Speaking at a ceremony to inaugurate a $4.5-million fertiliser blending plant on Thursday, 15 August 2019 under the government’s One District-One Factory (1D1F) policy at Asuboi in the Ayensuano District of the Eastern Region, Dr Bawumia said: “It does take vision to transform an economy and a country.”

He said the vision and the bold step taken by President Akufo-Addo to implement the free SHS as well as the 1D1F was a demonstration of leadership.

According to him, former President Mahama “should come out and tell us exactly what he will do because the visionary President Akufo-Addo said he will do it and he has done it.”

Former President Mahama, in Dr Bawumia’s view, is "clueless and had not told us what he will do because I know he does not know what he will do, that is the simple answer."

“I am 100 per cent certain that if John Mahama were in office today, Ghana will not have free SHS, neither will we have the teacher trainee allowance, nurse allowance, the paperless port and also the 1D1F. It takes visionary leadership and courage and this is what we are seeing with President Akufo Addo."

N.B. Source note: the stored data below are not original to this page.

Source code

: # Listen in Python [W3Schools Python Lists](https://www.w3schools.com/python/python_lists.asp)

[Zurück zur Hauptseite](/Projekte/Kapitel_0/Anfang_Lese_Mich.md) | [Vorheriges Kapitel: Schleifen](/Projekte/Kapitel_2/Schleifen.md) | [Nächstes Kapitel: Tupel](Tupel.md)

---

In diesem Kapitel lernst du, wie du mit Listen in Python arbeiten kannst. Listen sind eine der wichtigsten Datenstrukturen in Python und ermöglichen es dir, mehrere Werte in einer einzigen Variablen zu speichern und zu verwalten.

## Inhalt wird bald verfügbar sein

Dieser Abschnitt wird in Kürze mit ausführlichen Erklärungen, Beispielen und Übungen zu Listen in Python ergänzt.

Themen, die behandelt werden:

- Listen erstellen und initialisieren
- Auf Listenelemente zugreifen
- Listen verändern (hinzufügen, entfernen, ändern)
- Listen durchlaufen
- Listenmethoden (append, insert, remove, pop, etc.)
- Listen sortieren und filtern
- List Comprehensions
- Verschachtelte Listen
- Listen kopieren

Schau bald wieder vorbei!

"If he [Mr Mahama] had been in the position, what will he do? What are your concrete policies? Don’t tell me you want to wait and be voted and you call a stakeholders’ meeting; that is not leadership. Tell us exactly what you will do."

He said the same vision by President Nana Addo Dankwa Akufo-Addo, which led to the construction of 181 factories across the country, was the same vision which propelled the beginning of the free SHS policy.

He said if President Akufo-Addo had not forecast to start the 1D1F, there would not have been a number of factories which are now creating jobs.

“It is the same vision that President Akufo-Addo had when he said we are going to do Free SHS in this country. There were many naysayers when we said we will do free SHS including the former President who said it was a gimmick, a misplaced priority at the time.

“Some even said it will take 20 years to do free SHS but President Akufo-Addo had a vision and he persisted with that vision against all the naysayers and he implemented the free SHS education in his very first year of government,” he said

Today, Dr Bawumia said, thanks to the introduction of the free SHS, an additional 180,000 students have had the opportunity to be in school and by the end of September, all the three streams of SHS will be benefiting from free SHS education.

Throwing more light on the rationale for the introduction of the free SHS, Dr Bawumia said: “We had a choice and that was either we continue letting our children stay at home or we maximise the use of existing facilities while we bring in new ones.”